Separate the dough into 2 halves. If not baking the remaining pizza immediately, spray the inside of a ziptop bag with cooking spray and place the dough ball into the bag. Refrigerate for up to 6 days. Knead the dough for 5-15 minutes, or until it is stretchy and does not break easy.
Preheat oven to 475F. Roll out the dough, either by stretching it with your hands, or if your not that brave, use a rolling pin. Roll/stretch the dough until it is thin as you like. Lay on parchment paper. Dress and bake the pizza immediately for a crisp crust or rest the dough for 30 minutes if you want a chewy, bread-like texture.
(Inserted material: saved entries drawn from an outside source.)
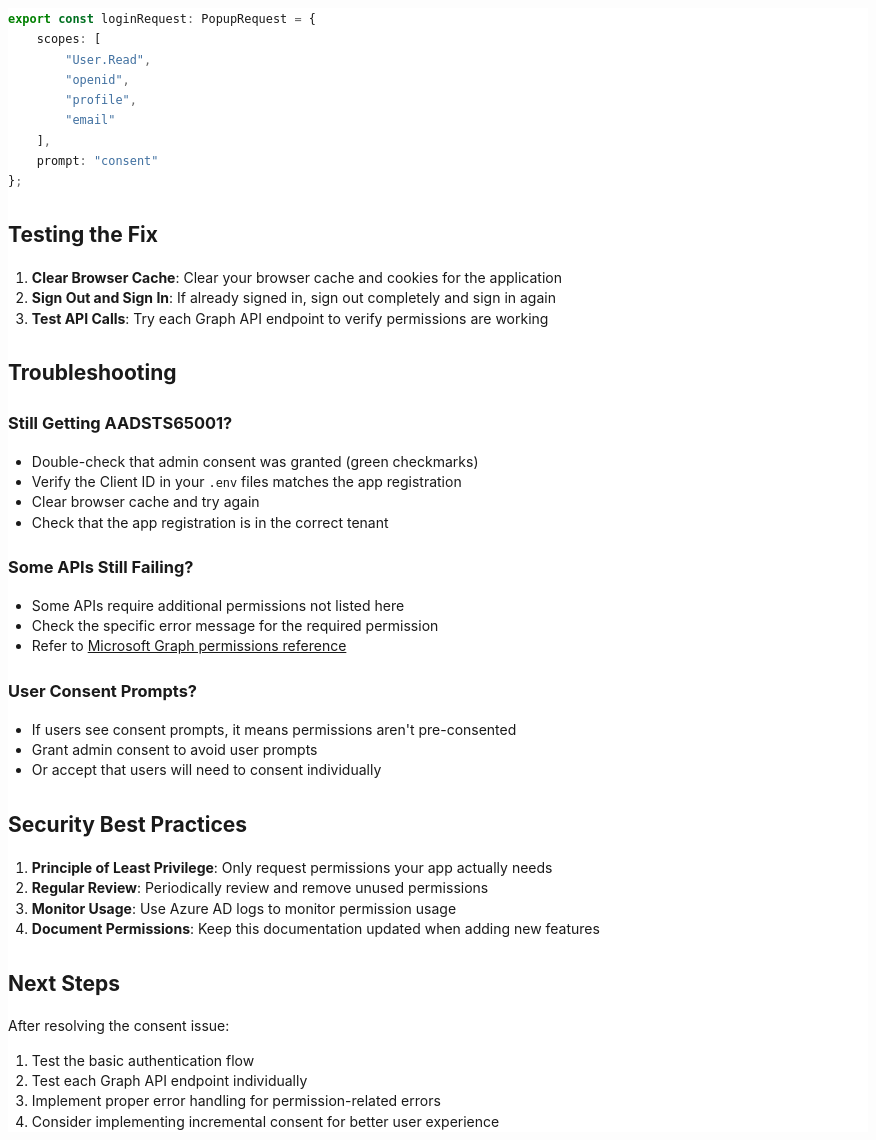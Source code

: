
 ```typescript
export const loginRequest: PopupRequest = {
    scopes: [
        "User.Read",
        "openid",
        "profile",
        "email"
    ],
    prompt: "consent"
};
```

## Testing the Fix

1. **Clear Browser Cache**: Clear your browser cache and cookies for the application
2. **Sign Out and Sign In**: If already signed in, sign out completely and sign in again
3. **Test API Calls**: Try each Graph API endpoint to verify permissions are working

## Troubleshooting

### Still Getting AADSTS65001?
- Double-check that admin consent was granted (green checkmarks)
- Verify the Client ID in your `.env` files matches the app registration
- Clear browser cache and try again
- Check that the app registration is in the correct tenant

### Some APIs Still Failing?
- Some APIs require additional permissions not listed here
- Check the specific error message for the required permission
- Refer to [Microsoft Graph permissions reference](https://docs.microsoft.com/en-us/graph/permissions-reference)

### User Consent Prompts?
- If users see consent prompts, it means permissions aren't pre-consented
- Grant admin consent to avoid user prompts
- Or accept that users will need to consent individually

## Security Best Practices

1. **Principle of Least Privilege**: Only request permissions your app actually needs
2. **Regular Review**: Periodically review and remove unused permissions  
3. **Monitor Usage**: Use Azure AD logs to monitor permission usage
4. **Document Permissions**: Keep this documentation updated when adding new features

## Next Steps

After resolving the consent issue:
1. Test the basic authentication flow
2. Test each Graph API endpoint individually
3. Implement proper error handling for permission-related errors
4. Consider implementing incremental consent for better user experience
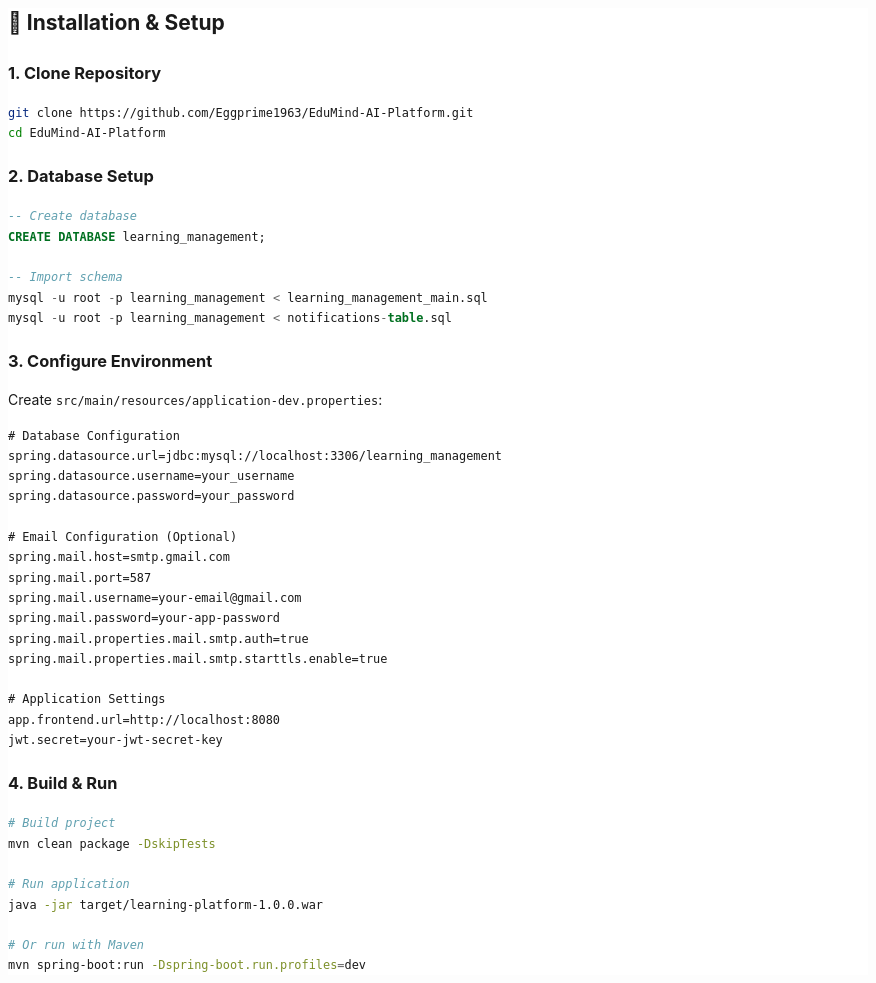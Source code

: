 ## 🔧 Installation & Setup

### 1. Clone Repository
```bash
git clone https://github.com/Eggprime1963/EduMind-AI-Platform.git
cd EduMind-AI-Platform
```

### 2. Database Setup
```sql
-- Create database
CREATE DATABASE learning_management;

-- Import schema
mysql -u root -p learning_management < learning_management_main.sql
mysql -u root -p learning_management < notifications-table.sql
```

### 3. Configure Environment
Create `src/main/resources/application-dev.properties`:
```properties
# Database Configuration
spring.datasource.url=jdbc:mysql://localhost:3306/learning_management
spring.datasource.username=your_username
spring.datasource.password=your_password

# Email Configuration (Optional)
spring.mail.host=smtp.gmail.com
spring.mail.port=587
spring.mail.username=your-email@gmail.com
spring.mail.password=your-app-password
spring.mail.properties.mail.smtp.auth=true
spring.mail.properties.mail.smtp.starttls.enable=true

# Application Settings
app.frontend.url=http://localhost:8080
jwt.secret=your-jwt-secret-key
```

### 4. Build & Run
```bash
# Build project
mvn clean package -DskipTests

# Run application
java -jar target/learning-platform-1.0.0.war

# Or run with Maven
mvn spring-boot:run -Dspring-boot.run.profiles=dev
```
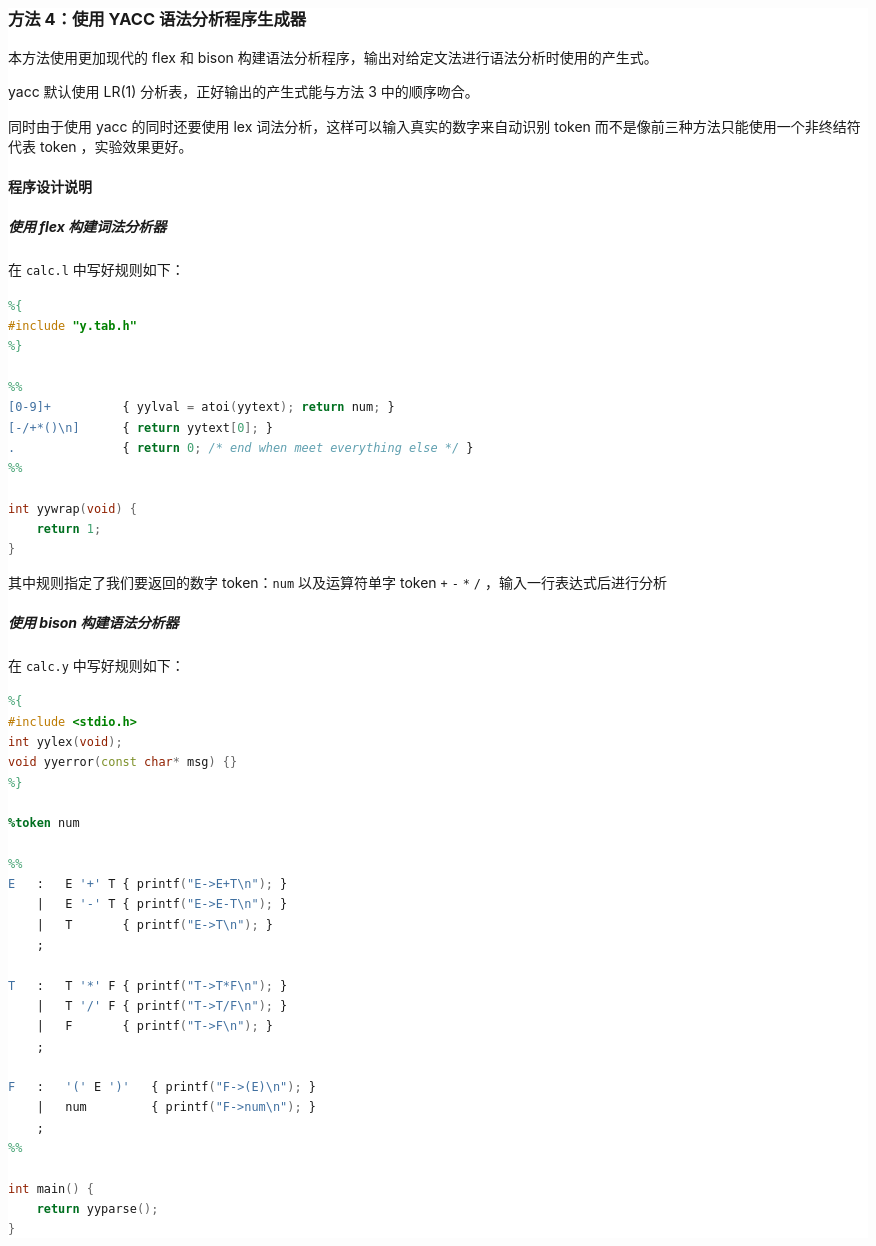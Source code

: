 
### 方法 4：使用 YACC 语法分析程序生成器

本方法使用更加现代的 flex 和 bison 构建语法分析程序，输出对给定文法进行语法分析时使用的产生式。

yacc 默认使用 LR(1) 分析表，正好输出的产生式能与方法 3 中的顺序吻合。

同时由于使用 yacc 的同时还要使用 lex 词法分析，这样可以输入真实的数字来自动识别 token 而不是像前三种方法只能使用一个非终结符代表 token ，实验效果更好。

#### 程序设计说明

##### 使用 flex 构建词法分析器

在 `calc.l` 中写好规则如下：

```lex
%{
#include "y.tab.h"
%}

%%
[0-9]+          { yylval = atoi(yytext); return num; }
[-/+*()\n]      { return yytext[0]; }
.               { return 0; /* end when meet everything else */ }
%%

int yywrap(void) { 
    return 1;
}
```

其中规则指定了我们要返回的数字 token：`num` 以及运算符单字 token `+` `-` `*` `/` ，输入一行表达式后进行分析

##### 使用 bison 构建语法分析器

在 `calc.y` 中写好规则如下：

```yacc
%{
#include <stdio.h>
int yylex(void);
void yyerror(const char* msg) {}
%}

%token num

%%
E   :   E '+' T { printf("E->E+T\n"); }
    |   E '-' T { printf("E->E-T\n"); }
    |   T       { printf("E->T\n"); }
    ;

T   :   T '*' F { printf("T->T*F\n"); }
    |   T '/' F { printf("T->T/F\n"); }
    |   F       { printf("T->F\n"); }
    ;

F   :   '(' E ')'   { printf("F->(E)\n"); }
    |   num         { printf("F->num\n"); }
    ;
%%

int main() {
    return yyparse();
}
```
Brush the rim of the pizza with olive oil. Spread the pizza sauce evenly onto the pizza. Put on toppings. 
Slide the pizza onto the pizza stone or pan, bake for 7 minutes, or until bubbly and golden brown. 
PAN PIZZA (pic above)- push the dough into a greased 9 inch pie plate. Sauce, top, and bake as above, except bake for 20 minutes or until crust on sides are golden brown. Serve in pan or pull out of pan and cut.


French Dip Sandwiches
Au Jus: 2 cans beef consomme or beef broth
1 1/2 pounds deli sliced roast beef
Grill seasoning blend for steak, such as Montreal Steak Seasoning Blend, or, coarse salt and pepper
4 sandwich rolls, split (something chewy and crusty)
4-8 slices of swiss cheese (optional)
Sprinkle meat with grill seasoning or salt and black pepper. To assemble sandwiches, cut rolls in half, lay cheese slices on one side of rolls (1-2 slices). Then using a pair of kitchen tongs, dip meat into au jus sauce and pile into rolls. Set ramekins or cups with extra dipping sauce along side the sandwiches.

Swedish Meatballs


EASY Swedish Meatballs
1 (32 oz) package frozen meatballs, thawed (not Italian)
2 (10 oz) cans condensed cream of mushroom soup
1 package dry powdered onion soup mix
2 soup cans full of milk
1/2 cup sour cream
in a large skillet brown meatballs, then remove. Add in soups, sour cream, and milk to skillet and mix. Return meatballs and heat on med-high heat until hot. Serve over Minute Rice or egg noodles prepared according to package.
CROCK-POT RECIPE: brown meatballs in oven, toaster oven or skillet before adding to crock pot. Mix soups, sour cream, and milk in crock pot, mix. Add in meatballs. 4-6 hours on medium. Serve over Minute Rice or egg noodles prepared according to package.